Weimar 2.0 "Le retour?!..."
par Nicolas Gasparoni
2 novembre 2008
Le renforcement soudain de la devise US ces dernières semaines ne manque pas de susciter l'interrogation. A l'automne 2007, le "loonie" canadien passait devant le dollar US, pour la première fois depuis près de 30 ans. Quelques mois plus tard, en mars 2008, c'est le franc suisse qui, pour la première fois de son histoire, passait à son tour au-dessus du billet vert (0.98) pendant que l'once d'or franchissait la marque historique des 1'000 dollars (contre 250$ l'once en 2001). Trois mois plus tard, au coeur de l'été, l'euro culmina à plus de 1.60 dollars, au moment où le baril de pétrole dépassait les 147 dollars à New York et se rapprochait de la marque psychologique des 150 dollars, et que des experts projetaient déjà un cours à plus de 200$ avant la fin 2008.
Or, depuis le début du mois d'août, nous assistons à une remontée spectaculaire du billet vert, au point où l'euro ne s'échange plus actuellement que contre 1.24 ou 1.25 dollars (-30%) et que 98 centimes suisses ne suffisent largement plus à acheter un dollar (il faut désormais mettre entre 114 et 119 centimes sur la table pour que la transaction se fasse). Petit bémol cependant, et qui permet de relativiser l'actuel raffermissement de la devise US, nous restons loin du cours USD/CHF qui prévalait par exemple à l'été 2001, soit aux alentours de 1.65 francs suisse. Il fallait, au même moment, environ 1.20 euros pour acheter un dollar (aujourd'hui c'est l'inverse, il faut un peu plus de 1.20 dollars pour acheter un euro).
N'en reste pas moins que le renforcement aussi soudain qu'inattendu de la devise US, ces derniers mois, n'a pas manqué d'en surprendre plus d'un. Et il est vrai que la surprise est de taille : comment la monnaie d'un pays surendetté, empêtré dans plusieurs guerres ingagnables, dont l'économie entre en dépression - et non en simple récession - et dont l'indice M3 (mesure de la masse monétaire totale en circulation) est si gigantesque qu'il n'est plus rendu publique depuis mars 2006, peut-elle caracoler comme elle le fait actuellement, plombant l'or, enfonçant littéralement l'euro, plumant le franc suisse et annihilant litérralement la livre sterling, cette valeur refuge de jadis? Comment la devise d'une des économies les plus malmenées et les plus mal en point de la planète peut-elle produire, après des années de chant du cygne, et telle un phénix renaissant de ses cendres, un si brutal retournement?

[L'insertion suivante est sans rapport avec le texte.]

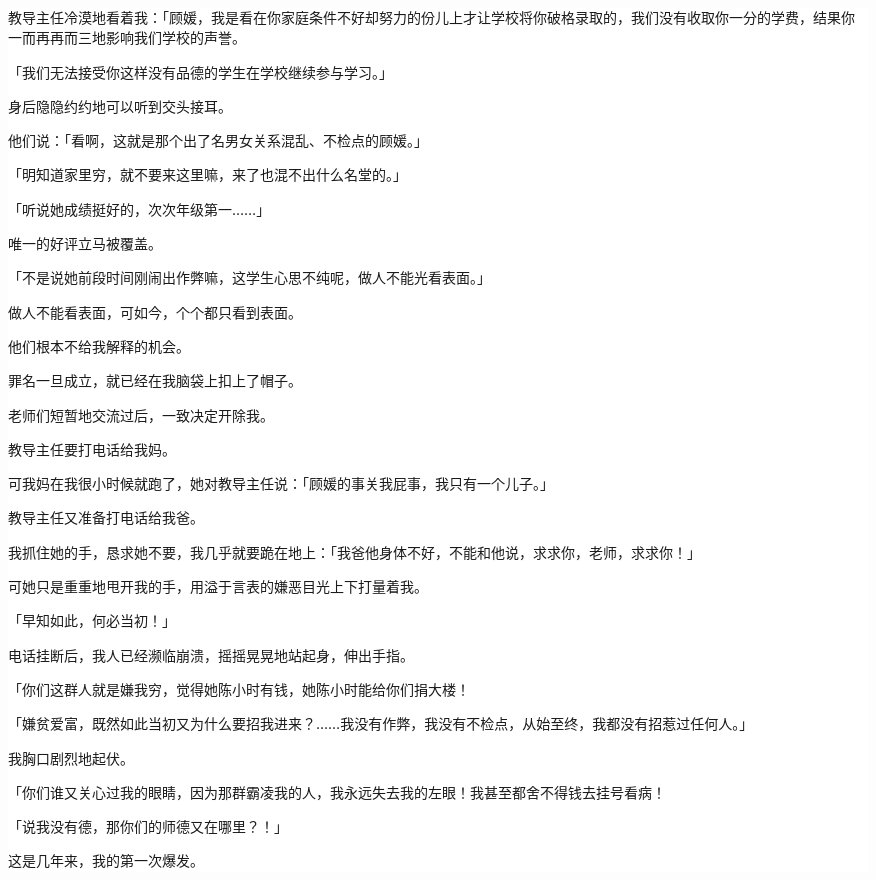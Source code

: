 教导主任冷漠地看着我：「顾媛，我是看在你家庭条件不好却努力的份儿上才让学校将你破格录取的，我们没有收取你一分的学费，结果你一而再再而三地影响我们学校的声誉。


「我们无法接受你这样没有品德的学生在学校继续参与学习。」


身后隐隐约约地可以听到交头接耳。


他们说：「看啊，这就是那个出了名男女关系混乱、不检点的顾媛。」


「明知道家里穷，就不要来这里嘛，来了也混不出什么名堂的。」


「听说她成绩挺好的，次次年级第一……」


唯一的好评立马被覆盖。


「不是说她前段时间刚闹出作弊嘛，这学生心思不纯呢，做人不能光看表面。」


做人不能看表面，可如今，个个都只看到表面。


他们根本不给我解释的机会。


罪名一旦成立，就已经在我脑袋上扣上了帽子。


老师们短暂地交流过后，一致决定开除我。


教导主任要打电话给我妈。


可我妈在我很小时候就跑了，她对教导主任说：「顾媛的事关我屁事，我只有一个儿子。」


教导主任又准备打电话给我爸。


我抓住她的手，恳求她不要，我几乎就要跪在地上：「我爸他身体不好，不能和他说，求求你，老师，求求你！」


可她只是重重地甩开我的手，用溢于言表的嫌恶目光上下打量着我。


「早知如此，何必当初！」


电话挂断后，我人已经濒临崩溃，摇摇晃晃地站起身，伸出手指。


「你们这群人就是嫌我穷，觉得她陈小时有钱，她陈小时能给你们捐大楼！


「嫌贫爱富，既然如此当初又为什么要招我进来？……我没有作弊，我没有不检点，从始至终，我都没有招惹过任何人。」


我胸口剧烈地起伏。


「你们谁又关心过我的眼睛，因为那群霸凌我的人，我永远失去我的左眼！我甚至都舍不得钱去挂号看病！


「说我没有德，那你们的师德又在哪里？！」


这是几年来，我的第一次爆发。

Cela est très certainement causé par deux facteurs importants que nous allons étudier, a savoir, dans un premier temps, une manipulation opérée par la Fed et le gouvernement US à partir d'août dernier puis, dès la mi-septembre et la faillite de Lehmann Brothers, par un processus de "déleveraging" (nous allons y revenir) opéré par nombre de fonds spéculateurs qui, en panne de liquidités créent, forcés qu'ils sont de vendre bon nombre d'actifs libellés en dollars, une demande temporaire mais néanmoins importante de billets verts.
L'objectif de ce pensum et de faire le point sur la situation actuelle, et les perspectives à court et moyen termes. Pour résumer notre pensée, la remontée conjoncturelle du dollar et la baisse des matières premières libellées en dollar telles que le pétrole ou l'or, n'est qu'un feu de paille qui n'est pas appelé à durer. Preuve en est qu'à ce jour, la progression fulgurante du billet vert semble déjà marquer le pas, et l'abaissement, en deux temps, du taux directeur de la Fed de 1% (en moins d'un mois) ne fait rien pour améliorer ses perspectives.
Manipuler le dollar pour le renforcer, comment et à quelle fin?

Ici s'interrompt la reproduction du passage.